Sure there are lots of rumors, but you can see a few patters from time to time. I'm not bashing Taurus, but just showing you a few sites that can give you some insight. Granted, you can get similar results on almost anything.

I personally own a few Kimbers and love them. I've heard many people talk about their problems, but I've had very little issues with mine. No more than any other gun that I own (Glock being the exception, it doesn't seem to ever screw up.)

Besides, Kimbers are dead sexy!!! 








Good luck!

Zhur


----------



## Halsey Knox (Oct 5, 2008)

^^I was just about to do a search for Taurus Handgun forums.....good thinking. Thanks! Nice gun too!


----------



## DevilsJohnson (Oct 21, 2007)

If I was going to have to pick between just those two I'd lean to the Springfield. I have examples of both these 1911's in my collection. I think the Taurus PT1911 is a great gun. I have not had a single problem out of it. I just like the Springfield more. The Taurus 1911 just hasn't been around long enough to be able to boast any kind of reputation. I don't think I know anyone that has a huge amount of rounds through a PT1911 showing it will hold up for years of service.

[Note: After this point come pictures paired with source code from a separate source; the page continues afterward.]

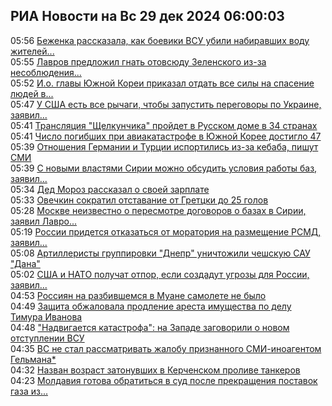 <h2>РИА Новости на Вс 29 дек 2024 06:00:03</h2>
<div class="rssn table">
  <span class="smaller gray hspace">05:56</span>
  <a class="nodecor" href="https://ria.ru/20241229/selidovo-1991954417.html">Беженка рассказала, как боевики ВСУ убили набиравших воду жителей...</a>
</div>
<div class="rssn table">
  <span class="smaller gray hspace">05:55</span>
  <a class="nodecor" href="https://ria.ru/20241229/lavrov-1991954253.html">Лавров предложил гнать отовсюду Зеленского из-за несоблюдения...</a>
</div>
<div class="rssn table">
  <span class="smaller gray hspace">05:52</span>
  <a class="nodecor" href="https://ria.ru/20241229/aviakatastrofa-1991953938.html">И.о. главы Южной Кореи приказал отдать все силы на спасение людей в...</a>
</div>
<div class="rssn table">
  <span class="smaller gray hspace">05:47</span>
  <a class="nodecor" href="https://ria.ru/20241229/lavrov-1991953486.html">У США есть все рычаги, чтобы запустить переговоры по Украине, заявил...</a>
</div>
<div class="rssn table">
  <span class="smaller gray hspace">05:41</span>
  <a class="nodecor" href="https://ria.ru/20241229/rossotrudnichestvo-1991952645.html">Трансляция "Щелкунчика" пройдет в Русском доме в 34 странах</a>
</div>
<div class="rssn table">
  <span class="smaller gray hspace">05:41</span>
  <a class="nodecor" href="https://ria.ru/20241229/aviakatastrofa-1991953147.html">Число погибших при авиакатастрофе в Южной Корее достигло 47</a>
</div>
<div class="rssn table">
  <span class="smaller gray hspace">05:39</span>
  <a class="nodecor" href="https://ria.ru/20241229/turetskaya_shaurma-1991952156.html">Отношения Германии и Турции испортились из-за кебаба, пишут СМИ</a>
</div>
<div class="rssn table">
  <span class="smaller gray hspace">05:39</span>
  <a class="nodecor" href="https://ria.ru/20241229/lavrov-1991952924.html">С новыми властями Сирии можно обсудить условия работы баз, заявил...</a>
</div>
<div class="rssn table">
  <span class="smaller gray hspace">05:34</span>
  <a class="nodecor" href="https://ria.ru/20241229/moroz-1991952456.html">Дед Мороз рассказал о своей зарплате</a>
</div>
<div class="rssn table">
  <span class="smaller gray hspace">05:33</span>
  <a class="nodecor" href="https://rsport.ria.ru/20241229/khokkey-1991952354.html">Овечкин сократил отставание от Гретцки до 25 голов</a>
</div>
<div class="rssn table">
  <span class="smaller gray hspace">05:28</span>
  <a class="nodecor" href="https://ria.ru/20241229/lavrov-1991951915.html">Москве неизвестно о пересмотре договоров о базах в Сирии, заявил Лавро...</a>
</div>
<div class="rssn table">
  <span class="smaller gray hspace">05:19</span>
  <a class="nodecor" href="https://ria.ru/20241229/lavrov-1991951652.html">России придется отказаться от моратория на размещение РСМД, заявил...</a>
</div>
<div class="rssn table">
  <span class="smaller gray hspace">05:08</span>
  <a class="nodecor" href="https://ria.ru/20241229/spetsoperatsiya-1991951464.html">Артиллеристы группировки "Днепр" уничтожили чешскую САУ "Дана"</a>
</div>
<div class="rssn table">
  <span class="smaller gray hspace">05:02</span>
  <a class="nodecor" href="https://ria.ru/20241229/lavrov-1991951267.html">США и НАТО получат отпор, если создадут угрозы для России, заявил...</a>
</div>
<div class="rssn table">
  <span class="smaller gray hspace">04:53</span>
  <a class="nodecor" href="https://ria.ru/20241229/aviakatastrofa-1991950962.html">Россиян на разбившемся в Муане самолете не было</a>
</div>
<div class="rssn table">
  <span class="smaller gray hspace">04:49</span>
  <a class="nodecor" href="https://ria.ru/20241229/ivanov-1991950868.html">Защита обжаловала продление ареста имущества по делу Тимура Иванова</a>
</div>
<div class="rssn table">
  <span class="smaller gray hspace">04:48</span>
  <a class="nodecor" href="https://ria.ru/20241229/merkuris-1991950648.html">"Надвигается катастрофа": на Западе заговорили о новом отступлении ВСУ</a>
</div>
<div class="rssn table">
  <span class="smaller gray hspace">04:35</span>
  <a class="nodecor" href="https://ria.ru/20241229/gelman-1991950399.html">ВС не стал рассматривать жалобу признанного СМИ-иноагентом Гельмана*</a>
</div>
<div class="rssn table">
  <span class="smaller gray hspace">04:32</span>
  <a class="nodecor" href="https://ria.ru/20241229/suda-1991950119.html">Назван возраст затонувших в Керченском проливе танкеров</a>
</div>
<div class="rssn table">
  <span class="smaller gray hspace">04:23</span>
  <a class="nodecor" href="https://ria.ru/20241229/moldavija-1991949659.html">Молдавия готова обратиться в суд после прекращения поставок газа из...</a>
</div>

If you are planning some kind of collection then I would say go for the PT1911 I just would be a little skiddish about it if it was going to be an only gun.


----------



## Dsig1 (Dec 23, 2007)

I had a Springer and it was OK, but nothing like my Kimber TLE. The Kimber is definitely worth the extra money. You should be able to buy a Kimber Custom II in Ultra (3"), Pro (4"), or Std. 5" for around $700 if you shop around. My TLE was $799 and the differences over the Custom are front strap checkering and night or target sights where the Custom has 3 dot standard.


----------



## Dredd (Feb 22, 2008)

Dan Wesson CBOB (Classic Commander Bobtail) is $930 from Buds and other sources. It offers a gun with no MIM, using 100% Ed Brown parts, 100% wolff springs, extremely good slide to frame fit and barrel lockup, front strap checkering at 25lpi, and Novak style night sights. It's a super value for the quality of it. If Springfield or Kimber sold a gun like this it'd cost $1200+ no doubt.

Check it out.


----------



## DevilsJohnson (Oct 21, 2007)

WEll?
...ever get one?


----------



## revolvers&w (Sep 28, 2008)

yea, what did you decide on?


----------



## Halsey Knox (Oct 5, 2008)

Well, I spent more than I thought I was going to on my first gun, an S&W model 642 .38spl +p with factory installed crimson trace. Once I started really looking at the revolvers and comparing them, I knew I had to have the S&W. That has put off my 1911 purchase for a bit. The revolver for my concealed piece was priority anyway. 

I am leaning towards spending a little extra cash and going with the Springfield Loaded or the Kimber. It's amazing though how varied people's opinions are on these guns.


----------